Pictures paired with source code
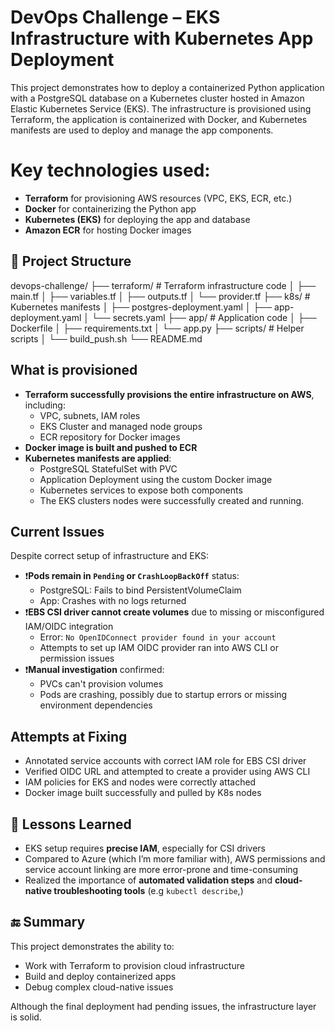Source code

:# DevOps Challenge – EKS Infrastructure with Kubernetes App Deployment

This project demonstrates how to deploy a containerized Python application with a PostgreSQL database on a Kubernetes cluster hosted in Amazon Elastic Kubernetes Service (EKS). The infrastructure is provisioned using Terraform, the application is containerized with Docker, and Kubernetes manifests are used to deploy and manage the app components.

# Key technologies used:

- **Terraform** for provisioning AWS resources (VPC, EKS, ECR, etc.)
- **Docker** for containerizing the Python app
- **Kubernetes (EKS)** for deploying the app and database
- **Amazon ECR** for hosting Docker images


## 📌 Project Structure

devops-challenge/
├── terraform/ # Terraform infrastructure code
│ ├── main.tf
│ ├── variables.tf
│ ├── outputs.tf
│ └── provider.tf
├── k8s/ # Kubernetes manifests
│ ├── postgres-deployment.yaml
│ ├── app-deployment.yaml
│ └── secrets.yaml
├── app/ # Application code
│ ├── Dockerfile
│ ├── requirements.txt
│ └── app.py
├── scripts/ # Helper scripts
│ └── build_push.sh
└── README.md

## What is provisioned

- **Terraform successfully provisions the entire infrastructure on AWS**, including:
  - VPC, subnets, IAM roles
  - EKS Cluster and managed node groups
  - ECR repository for Docker images
- **Docker image is built and pushed to ECR**
- **Kubernetes manifests are applied**:
  - PostgreSQL StatefulSet with PVC
  - Application Deployment using the custom Docker image
  - Kubernetes services to expose both components
  - The EKS clusters nodes were successfully created and running.

## Current Issues

Despite correct setup of infrastructure and EKS:

- ❗️**Pods remain in `Pending` or `CrashLoopBackOff`** status:
  - PostgreSQL: Fails to bind PersistentVolumeClaim
  - App: Crashes with no logs returned
- ❗️**EBS CSI driver cannot create volumes** due to missing or misconfigured IAM/OIDC integration
  - Error: `No OpenIDConnect provider found in your account`
  - Attempts to set up IAM OIDC provider ran into AWS CLI or permission issues
- ❗️**Manual investigation** confirmed:
  - PVCs can't provision volumes
  - Pods are crashing, possibly due to startup errors or missing environment dependencies

## Attempts at Fixing

- Annotated service accounts with correct IAM role for EBS CSI driver
- Verified OIDC URL and attempted to create a provider using AWS CLI
- IAM policies for EKS and nodes were correctly attached
- Docker image built successfully and pulled by K8s nodes

## 🧠 Lessons Learned

- EKS setup requires **precise IAM**, especially for CSI drivers
- Compared to Azure (which I’m more familiar with), AWS permissions and service account linking are more error-prone and time-consuming
- Realized the importance of **automated validation steps** and **cloud-native troubleshooting tools** (e.g  `kubectl describe`,)


## 🔚 Summary

This project demonstrates the ability to:

- Work with Terraform to provision cloud infrastructure
- Build and deploy containerized apps
- Debug complex cloud-native issues 

Although the final deployment had pending issues, the infrastructure layer is solid.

▸ **Exercise aim**:
With the pictures omitted, the entries are to be transcribed in full, exactly as they appear.

▸ **Response for this exercise**:
Source code

:# DevOps Challenge – EKS Infrastructure with Kubernetes App Deployment

This project demonstrates how to deploy a containerized Python application with a PostgreSQL database on a Kubernetes cluster hosted in Amazon Elastic Kubernetes Service (EKS). The infrastructure is provisioned using Terraform, the application is containerized with Docker, and Kubernetes manifests are used to deploy and manage the app components.

# Key technologies used:

- **Terraform** for provisioning AWS resources (VPC, EKS, ECR, etc.)
- **Docker** for containerizing the Python app
- **Kubernetes (EKS)** for deploying the app and database
- **Amazon ECR** for hosting Docker images


## 📌 Project Structure

devops-challenge/
├── terraform/ # Terraform infrastructure code
│ ├── main.tf
│ ├── variables.tf
│ ├── outputs.tf
│ └── provider.tf
├── k8s/ # Kubernetes manifests
│ ├── postgres-deployment.yaml
│ ├── app-deployment.yaml
│ └── secrets.yaml
├── app/ # Application code
│ ├── Dockerfile
│ ├── requirements.txt
│ └── app.py
├── scripts/ # Helper scripts
│ └── build_push.sh
└── README.md

## What is provisioned

- **Terraform successfully provisions the entire infrastructure on AWS**, including:
  - VPC, subnets, IAM roles
  - EKS Cluster and managed node groups
  - ECR repository for Docker images
- **Docker image is built and pushed to ECR**
- **Kubernetes manifests are applied**:
  - PostgreSQL StatefulSet with PVC
  - Application Deployment using the custom Docker image
  - Kubernetes services to expose both components
  - The EKS clusters nodes were successfully created and running.

## Current Issues

Despite correct setup of infrastructure and EKS:

- ❗️**Pods remain in `Pending` or `CrashLoopBackOff`** status:
  - PostgreSQL: Fails to bind PersistentVolumeClaim
  - App: Crashes with no logs returned
- ❗️**EBS CSI driver cannot create volumes** due to missing or misconfigured IAM/OIDC integration
  - Error: `No OpenIDConnect provider found in your account`
  - Attempts to set up IAM OIDC provider ran into AWS CLI or permission issues
- ❗️**Manual investigation** confirmed:
  - PVCs can't provision volumes
  - Pods are crashing, possibly due to startup errors or missing environment dependencies

## Attempts at Fixing

- Annotated service accounts with correct IAM role for EBS CSI driver
- Verified OIDC URL and attempted to create a provider using AWS CLI
- IAM policies for EKS and nodes were correctly attached
- Docker image built successfully and pulled by K8s nodes

## 🧠 Lessons Learned

- EKS setup requires **precise IAM**, especially for CSI drivers
- Compared to Azure (which I’m more familiar with), AWS permissions and service account linking are more error-prone and time-consuming
- Realized the importance of **automated validation steps** and **cloud-native troubleshooting tools** (e.g  `kubectl describe`,)


## 🔚 Summary

This project demonstrates the ability to:

- Work with Terraform to provision cloud infrastructure
- Build and deploy containerized apps
- Debug complex cloud-native issues 

Although the final deployment had pending issues, the infrastructure layer is solid.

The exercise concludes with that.